Identity (19) entails that the ratio of the two norms in the trial space is

$$\displaystyle{ \sup _{v\in M_{1}} \frac{\left \|v\right \|_{1}} {\left \|v\right \|_{1;S}} = \left \|P_{S}\right \|_{\mathcal{L}(V,\left \|\cdot \right \|_{a})}, }$$

(23)

see [8, Proposition 2.5 and (3.14)]. We thus deduce

$$\displaystyle{ q_{\mathrm{std};S} = c_{\mathrm{std};S}^{-1} =\sup _{ v\in M_{1}} \frac{\left \|v\right \|_{1}} {\left \|v\right \|_{1;S}} = \left \|P_{S}\right \|_{\mathcal{L}(V,\left \|\cdot \right \|_{a})}. }$$

(24)

by using Corollary 2 in (9) and (22) in (21). □ 

Remark 6 (Non-symmetric case)

If a is not symmetric, Theorem 5 can be generalized to

$$\displaystyle{ \kappa _{a}^{-1}\left \|P_{ S}\right \|_{\mathcal{L}(V,\left \|\cdot \right \|_{a})} \leq q_{\mathrm{std};S} \leq \kappa _{a}\left \|P_{S}\right \|_{\mathcal{L}(V,\left \|\cdot \right \|_{a})}, }$$

where \(\left \|\cdot \right \|_{a}\) is given by the symmetric part of a and κ _a depends on C _a and ν _a , with κ _a  = 1 whenever a is symmetric. To this end, the bilinear form is split into its symmetric and skew-symmetric part, where the latter part is treated as a perturbation. An alternative and more general approach is offered by [8]. That analysis appears to be simpler but we only have \(\kappa _{a} = \sqrt{2}\) if a is symmetric and one adopts the above energy-norm setting.

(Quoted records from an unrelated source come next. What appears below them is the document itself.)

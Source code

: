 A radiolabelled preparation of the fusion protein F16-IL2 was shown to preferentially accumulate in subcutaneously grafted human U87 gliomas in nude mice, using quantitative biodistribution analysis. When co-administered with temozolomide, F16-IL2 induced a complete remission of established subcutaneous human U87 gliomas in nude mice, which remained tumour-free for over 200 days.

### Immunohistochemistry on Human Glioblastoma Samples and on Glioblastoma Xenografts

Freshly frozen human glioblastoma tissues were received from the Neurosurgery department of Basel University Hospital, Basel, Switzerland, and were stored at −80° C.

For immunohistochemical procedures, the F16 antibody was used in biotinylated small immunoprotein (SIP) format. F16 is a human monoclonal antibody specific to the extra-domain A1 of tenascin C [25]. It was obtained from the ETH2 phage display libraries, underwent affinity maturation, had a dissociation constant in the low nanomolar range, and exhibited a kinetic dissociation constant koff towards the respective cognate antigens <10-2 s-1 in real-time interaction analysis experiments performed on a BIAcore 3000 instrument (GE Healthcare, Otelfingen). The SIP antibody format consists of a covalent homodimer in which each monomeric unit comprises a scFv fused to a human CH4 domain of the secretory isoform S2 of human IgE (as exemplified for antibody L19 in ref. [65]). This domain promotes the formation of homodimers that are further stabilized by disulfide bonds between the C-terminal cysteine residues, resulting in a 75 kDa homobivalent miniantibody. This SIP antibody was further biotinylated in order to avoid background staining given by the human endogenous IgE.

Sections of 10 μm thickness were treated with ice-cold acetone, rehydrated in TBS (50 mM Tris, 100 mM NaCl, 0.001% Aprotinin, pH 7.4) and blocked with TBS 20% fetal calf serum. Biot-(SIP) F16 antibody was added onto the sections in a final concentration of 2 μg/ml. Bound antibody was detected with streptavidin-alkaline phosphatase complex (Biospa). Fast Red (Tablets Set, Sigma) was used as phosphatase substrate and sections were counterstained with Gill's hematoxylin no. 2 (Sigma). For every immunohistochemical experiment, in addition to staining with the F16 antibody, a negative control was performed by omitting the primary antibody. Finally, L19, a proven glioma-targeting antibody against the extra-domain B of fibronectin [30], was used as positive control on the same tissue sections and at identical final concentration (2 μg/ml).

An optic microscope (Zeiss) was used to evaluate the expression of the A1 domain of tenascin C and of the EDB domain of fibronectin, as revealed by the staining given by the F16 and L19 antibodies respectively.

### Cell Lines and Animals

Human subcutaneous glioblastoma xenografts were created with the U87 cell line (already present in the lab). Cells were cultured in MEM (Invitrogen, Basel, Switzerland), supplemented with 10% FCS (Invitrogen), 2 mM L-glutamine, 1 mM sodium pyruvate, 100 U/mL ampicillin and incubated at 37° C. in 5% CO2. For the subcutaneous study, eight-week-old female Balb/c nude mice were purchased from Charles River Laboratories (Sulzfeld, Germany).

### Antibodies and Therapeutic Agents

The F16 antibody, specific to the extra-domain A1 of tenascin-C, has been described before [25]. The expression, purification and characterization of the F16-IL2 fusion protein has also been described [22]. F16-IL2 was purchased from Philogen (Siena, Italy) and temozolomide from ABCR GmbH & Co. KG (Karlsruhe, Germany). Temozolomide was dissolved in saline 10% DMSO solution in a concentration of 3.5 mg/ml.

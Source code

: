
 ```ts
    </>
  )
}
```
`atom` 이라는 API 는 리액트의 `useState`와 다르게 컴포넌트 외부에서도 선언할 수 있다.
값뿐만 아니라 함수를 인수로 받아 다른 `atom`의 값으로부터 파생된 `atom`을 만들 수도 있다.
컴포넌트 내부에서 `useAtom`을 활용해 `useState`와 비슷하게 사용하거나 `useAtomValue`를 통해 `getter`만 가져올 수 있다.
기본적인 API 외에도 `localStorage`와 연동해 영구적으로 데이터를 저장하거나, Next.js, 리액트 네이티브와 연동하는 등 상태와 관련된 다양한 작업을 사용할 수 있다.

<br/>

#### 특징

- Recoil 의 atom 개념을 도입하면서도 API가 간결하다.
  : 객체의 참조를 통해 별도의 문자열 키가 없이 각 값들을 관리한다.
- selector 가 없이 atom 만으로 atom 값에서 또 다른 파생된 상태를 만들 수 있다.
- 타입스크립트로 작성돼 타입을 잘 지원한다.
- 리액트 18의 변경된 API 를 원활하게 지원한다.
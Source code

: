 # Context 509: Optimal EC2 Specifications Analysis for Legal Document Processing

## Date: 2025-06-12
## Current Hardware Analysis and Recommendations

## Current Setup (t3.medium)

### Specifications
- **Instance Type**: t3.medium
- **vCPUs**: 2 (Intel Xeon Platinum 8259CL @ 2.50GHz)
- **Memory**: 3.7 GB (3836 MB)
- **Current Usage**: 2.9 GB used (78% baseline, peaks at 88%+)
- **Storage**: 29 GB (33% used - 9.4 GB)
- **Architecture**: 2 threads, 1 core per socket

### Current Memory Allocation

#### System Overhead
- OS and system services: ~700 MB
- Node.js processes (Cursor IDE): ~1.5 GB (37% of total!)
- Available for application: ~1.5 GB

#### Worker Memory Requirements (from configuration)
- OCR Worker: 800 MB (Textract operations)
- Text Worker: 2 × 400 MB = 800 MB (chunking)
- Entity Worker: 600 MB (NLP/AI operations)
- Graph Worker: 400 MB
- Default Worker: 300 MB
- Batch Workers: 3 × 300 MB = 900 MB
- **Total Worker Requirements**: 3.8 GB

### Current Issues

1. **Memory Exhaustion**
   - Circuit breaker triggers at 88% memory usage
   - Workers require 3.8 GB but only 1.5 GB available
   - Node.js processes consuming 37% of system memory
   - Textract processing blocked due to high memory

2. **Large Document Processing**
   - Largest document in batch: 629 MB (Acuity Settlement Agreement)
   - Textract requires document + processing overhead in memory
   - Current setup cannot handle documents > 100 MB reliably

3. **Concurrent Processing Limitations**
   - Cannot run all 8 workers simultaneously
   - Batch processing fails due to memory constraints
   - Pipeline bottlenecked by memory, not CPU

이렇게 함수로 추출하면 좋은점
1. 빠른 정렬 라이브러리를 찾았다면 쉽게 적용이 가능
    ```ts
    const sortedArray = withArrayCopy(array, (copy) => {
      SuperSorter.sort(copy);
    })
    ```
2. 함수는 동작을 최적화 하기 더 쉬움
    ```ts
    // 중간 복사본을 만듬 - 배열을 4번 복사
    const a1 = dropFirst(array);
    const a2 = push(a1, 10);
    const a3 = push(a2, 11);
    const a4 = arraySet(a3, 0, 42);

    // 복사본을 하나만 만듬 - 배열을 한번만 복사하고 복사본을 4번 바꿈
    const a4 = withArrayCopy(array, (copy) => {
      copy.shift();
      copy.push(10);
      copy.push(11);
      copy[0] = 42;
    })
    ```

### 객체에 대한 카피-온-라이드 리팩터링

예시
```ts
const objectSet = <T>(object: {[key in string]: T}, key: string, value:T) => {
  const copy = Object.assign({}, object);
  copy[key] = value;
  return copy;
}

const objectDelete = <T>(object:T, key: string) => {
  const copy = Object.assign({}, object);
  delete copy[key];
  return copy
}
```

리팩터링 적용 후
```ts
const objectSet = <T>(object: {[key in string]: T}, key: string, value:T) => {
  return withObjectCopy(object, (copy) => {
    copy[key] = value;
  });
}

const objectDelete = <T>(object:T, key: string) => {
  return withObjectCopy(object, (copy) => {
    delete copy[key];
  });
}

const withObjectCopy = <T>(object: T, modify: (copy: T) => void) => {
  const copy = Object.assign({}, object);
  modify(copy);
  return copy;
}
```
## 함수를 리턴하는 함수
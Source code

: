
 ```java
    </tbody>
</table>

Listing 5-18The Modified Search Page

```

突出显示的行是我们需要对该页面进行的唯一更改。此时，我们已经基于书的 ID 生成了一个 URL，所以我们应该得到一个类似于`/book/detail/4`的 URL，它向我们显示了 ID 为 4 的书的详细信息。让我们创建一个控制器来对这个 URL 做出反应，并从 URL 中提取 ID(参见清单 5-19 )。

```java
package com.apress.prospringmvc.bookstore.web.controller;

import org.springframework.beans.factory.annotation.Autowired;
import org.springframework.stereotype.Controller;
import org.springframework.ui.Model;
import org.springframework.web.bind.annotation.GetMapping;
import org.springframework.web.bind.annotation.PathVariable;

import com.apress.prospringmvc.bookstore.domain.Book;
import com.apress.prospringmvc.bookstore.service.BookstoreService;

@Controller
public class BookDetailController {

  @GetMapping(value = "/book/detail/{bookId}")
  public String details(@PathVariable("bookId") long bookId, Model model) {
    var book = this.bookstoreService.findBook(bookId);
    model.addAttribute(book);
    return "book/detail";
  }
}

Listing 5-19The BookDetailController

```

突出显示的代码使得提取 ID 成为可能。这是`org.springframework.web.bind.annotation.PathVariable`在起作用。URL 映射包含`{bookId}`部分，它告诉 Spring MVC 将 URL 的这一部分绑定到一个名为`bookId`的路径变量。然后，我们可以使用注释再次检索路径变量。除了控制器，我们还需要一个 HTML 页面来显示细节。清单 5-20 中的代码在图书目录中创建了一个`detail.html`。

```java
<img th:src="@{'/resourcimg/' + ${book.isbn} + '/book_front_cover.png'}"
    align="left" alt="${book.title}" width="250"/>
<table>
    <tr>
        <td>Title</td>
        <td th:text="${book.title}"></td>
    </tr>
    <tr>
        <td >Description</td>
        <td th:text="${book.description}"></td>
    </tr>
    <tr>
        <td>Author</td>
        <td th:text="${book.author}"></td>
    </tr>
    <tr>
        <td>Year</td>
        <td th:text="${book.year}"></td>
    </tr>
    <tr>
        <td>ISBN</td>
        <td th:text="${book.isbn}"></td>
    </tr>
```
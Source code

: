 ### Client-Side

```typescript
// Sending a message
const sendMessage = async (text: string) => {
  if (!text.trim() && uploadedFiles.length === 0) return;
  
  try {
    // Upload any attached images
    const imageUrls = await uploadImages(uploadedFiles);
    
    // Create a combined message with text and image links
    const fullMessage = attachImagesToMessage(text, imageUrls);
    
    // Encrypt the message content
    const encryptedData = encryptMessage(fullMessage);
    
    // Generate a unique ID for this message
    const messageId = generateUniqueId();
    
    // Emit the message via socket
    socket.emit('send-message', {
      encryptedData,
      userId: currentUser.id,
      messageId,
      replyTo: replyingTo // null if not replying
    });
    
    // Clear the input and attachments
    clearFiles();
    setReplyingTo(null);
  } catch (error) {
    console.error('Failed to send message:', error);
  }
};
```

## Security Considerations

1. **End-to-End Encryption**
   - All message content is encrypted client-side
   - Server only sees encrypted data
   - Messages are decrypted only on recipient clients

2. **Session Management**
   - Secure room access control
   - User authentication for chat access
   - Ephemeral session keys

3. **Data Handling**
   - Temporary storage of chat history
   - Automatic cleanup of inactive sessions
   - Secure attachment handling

4.2 Ultra-Weak Formulation

We turn to Galerkin approximation based upon the ultra-weak formulation. Let the spaces H ₁, H ₂, their norms and the bilinear form b be given as in Sect. 3.2. The corresponding Galerkin approximation with values in S is characterized by (7) with M = (M ₁, M ₂) where

$$\displaystyle{ M_{1} = L^{2}(S) \subset H_{ 1},\quad M_{2} = H_{T}^{1}(S):= H^{1}(S) \cap H_{ T}^{1}(V,V ^{{\ast}}) \subset H_{ 2}. }$$

(25)

Also, the Galerkin approximation of the ultra-weak formulation generalizes the Galerkin approximation of the standard weak formulation. Moreover:

Theorem 7 (Quasi-optimality in \(L^{2}(V,\left \|\cdot \right \|_{a})\))

The quasi-optimality constant of the ultra-weak Galerkin method (25) is determined in terms of the W-projection onto S by

$$\displaystyle{ q_{\mathrm{ult};S} = \left \|P_{S}\right \|_{\mathcal{L}(V,\left \|\cdot \right \|_{a})}. }$$

Proof

We exploit again duality. To this end, notice first that Proposition 4 and (23) hold also if H ¹(S) is replaced by H ₀ ¹(S):={ v ∈ H ¹(S)∣v(0) = 0}. Hence, the discrete inf-sup constant does not change under this replacement and (18) yields c _ult; S  = c _std; S . We thus obtain

$$\displaystyle{ q_{\mathrm{ult};S} = c_{\mathrm{ult};S}^{-1} = c_{\mathrm{ std};S}^{-1} = \left \|P_{ S}\right \|_{\mathcal{L}(V,\left \|\cdot \right \|_{a})} }$$

by using Corollary 3 in (9) and (24). □ 

Theorems 5 and 7 with W = L ²(Ω), V = H ₀ ¹(Ω) and A = −Δ yield (3).